TASK ITEM:
Your answer should consist of each line below that includes the word "some".

** Opening ENTRIES SUPPLIED block **

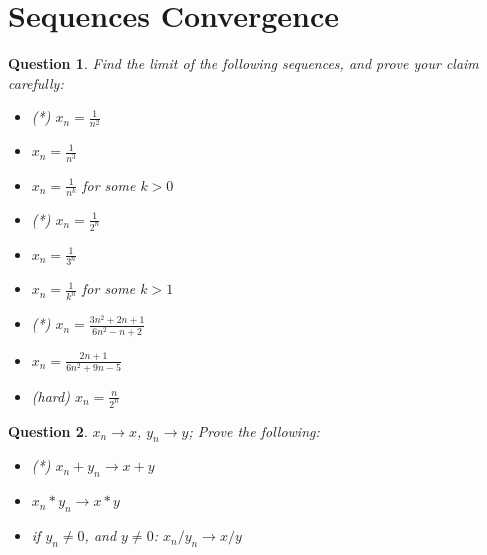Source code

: \documentclass[]{article}
\newtheorem{question}{Question}
\begin{document}
\section{Sequences Convergence}
\begin{question}
	Find the limit of the following sequences, and prove your claim carefully:
	\begin{itemize}
		\item (*) $x_n=\frac{1}{n^2}$
		\item $x_n=\frac{1}{n^3}$
		\item $x_n=\frac{1}{n^k}$ for some $k>0$
		\item (*) $x_n=\frac{1}{2^n}$
		\item $x_n=\frac{1}{3^n}$
		\item $x_n=\frac{1}{k^n}$ for some $k>1$
		\item (*) $x_n=\frac{3n^2+2n+1}{6n^2-n+2}$
		\item $x_n=\frac{2n+1}{6n^2+9n-5}$
		\item (hard) $x_n=\frac{n}{2^n}$
	\end{itemize}
\end{question}

\begin{question}
	$x_n  \to x$, $y_n \to y$;
	Prove the following:
	\begin{itemize}
		\item (*) $x_n+y_n \to x+y$
		\item $x_n*y_n \to x*y$
		\item if $y_n \neq 0$, and $y \neq 0$: $x_n/y_n \to x/y$
	\end{itemize}
\end{question}
\end{document}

** Closing ENTRIES SUPPLIED block **

ANSWER AREA:
		\item $x_n=\frac{1}{n^k}$ for some $k>0$
		\item $x_n=\frac{1}{k^n}$ for some $k>1$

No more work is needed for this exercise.